Aquele impulso dos sonhos, quando voamos. Aquela força doce, o arrepio na nuca, a certeza que vem de dentro. Gosto de pensar nisso como o som do nosso coração, mas acho que lhe podemos chamar equilíbrio, harmonia. Eu sabia comunicar assim, antes de a dor chegar. Ao ar livre.
Entretanto esqueci-me de que existia esta língua; este lugar. E acho que foi a dor que me distraiu e escondeu o caminho atrás das suas costas.
Há tempos, contudo, voltei lá, num daqueles sonhos revestidos por nevoeiro.
Também já fui abençoada com breves instantes dessa consciência - como uma fotografia instantânea -, enquanto estava acordada. E admito-me perfeitamente obcecada com esse sabor a paz.
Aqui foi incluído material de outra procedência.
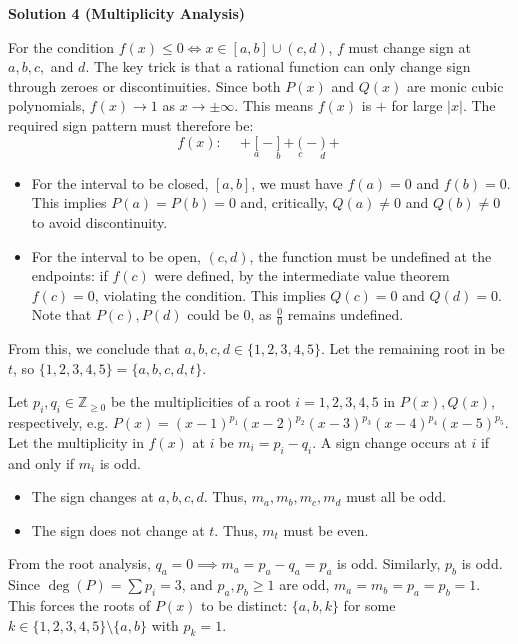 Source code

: \begin{enumerate}
 



\textbf{Solution 4 (Multiplicity Analysis)}

For the condition $f(x)\le 0 \iff x\in [a,b]\cup(c,d)$, $f$ must change sign at $a, b, c,$ and $d$. The key trick is that a rational function can only change sign through zeroes or discontinuities. Since both $P(x)$ and $Q(x)$ are monic cubic polynomials, $f(x) \to 1$ as $x \to \pm\infty$. This means $f(x)$ is $+$ for large $|x|$. The required sign pattern must therefore be:
 \[f(x): \quad +\underset{ a }{ [ }-\underset{ b }{ ] }+\underset{ c }{ ( }-\underset{ d }{ ) }+\]

            \begin{itemize}
        \item For the interval to be closed, $[a, b]$, we must have $f(a) = 0$ and $f(b) = 0$. This implies $P(a) = P(b) = 0$ and, critically, $Q(a) \neq 0$ and $Q(b) \neq 0$ to avoid discontinuity.
        \item For the interval to be open, $(c, d)$, the function must be undefined at the endpoints: if $f(c)$ were defined, by the intermediate value theorem $f(c)=0$, violating the condition. This implies $Q(c) = 0$ and $Q(d) = 0$. Note that $P(c),P(d)$ could be $0$, as $\frac{0}{0}$ remains undefined.
            \end{itemize}
            From this, we conclude that $a, b, c, d\in \{ 1,2,3,4,5 \}$. Let the remaining root in be $t$, so $\{ 1,2,3,4,5 \}=\{ a,b,c,d,t \}$.

 Let $p_i, q_i\in \mathbb{Z}_{\ge 0}$ be the multiplicities of a root $i=1,2,3,4,5$ in $P(x),Q(x)$, respectively, e.g. $P(x)=(x-1)^{p_{1}}(x-2)^{p_{2}}(x-3)^{p_{3}}(x-4)^{p_{4}}(x-5)^{p_{5}}$. Let the multiplicity in $f(x)$ at $i$ be $m_i = p_i - q_i$. A sign change occurs at $i$ if and only if $m_i$ is odd.

 
            \begin{itemize}
        \item The sign changes at $a, b, c, d$. Thus, $m_a, m_b, m_c, m_d$ must all be odd.
        \item The sign does not change at $t$. Thus, $m_t$ must be even.
            \end{itemize}
            From the root analysis, $q_a = 0 \implies m_a=p_{a}-q_{a} = p_a$ is odd. Similarly, $p_b$ is odd. Since $\deg(P) = \sum p_i = 3$, and $p_a, p_b\ge 1$ are odd, $m_{a}=m_{b}=p_{a}=p_{b}=1$. This forces the roots of $P(x)$ to be distinct: $\{a, b, k\}$ for some $k \in \{ 1,2,3,4,5 \} \setminus \{a, b\}$ with $p_{k}=1$.


\end{enumerate}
Quero mudar-me para lá. Ficar daquele lado. Ainda que isso exija ser malabarista para toda a vida.
Sei uma parte do caminho: temos de nos calar e esperar pacientemente pelos sons do coração. Primeiro escutamos. Depois recebemos. E por fim tocamos.
Eu sei que os instrumentos ainda lá estão, à espera de serem tocados. A dor não lhes trocou as voltas, nem me fez desaprender o gosto pelas cordas. As quatro estações do Vivaldi vão sendo tocadas cá dentro, lentamente, em compasso de espera. Como caixinha de música que se repete eternamente.
A Primavera está à minha espera. No meu coração.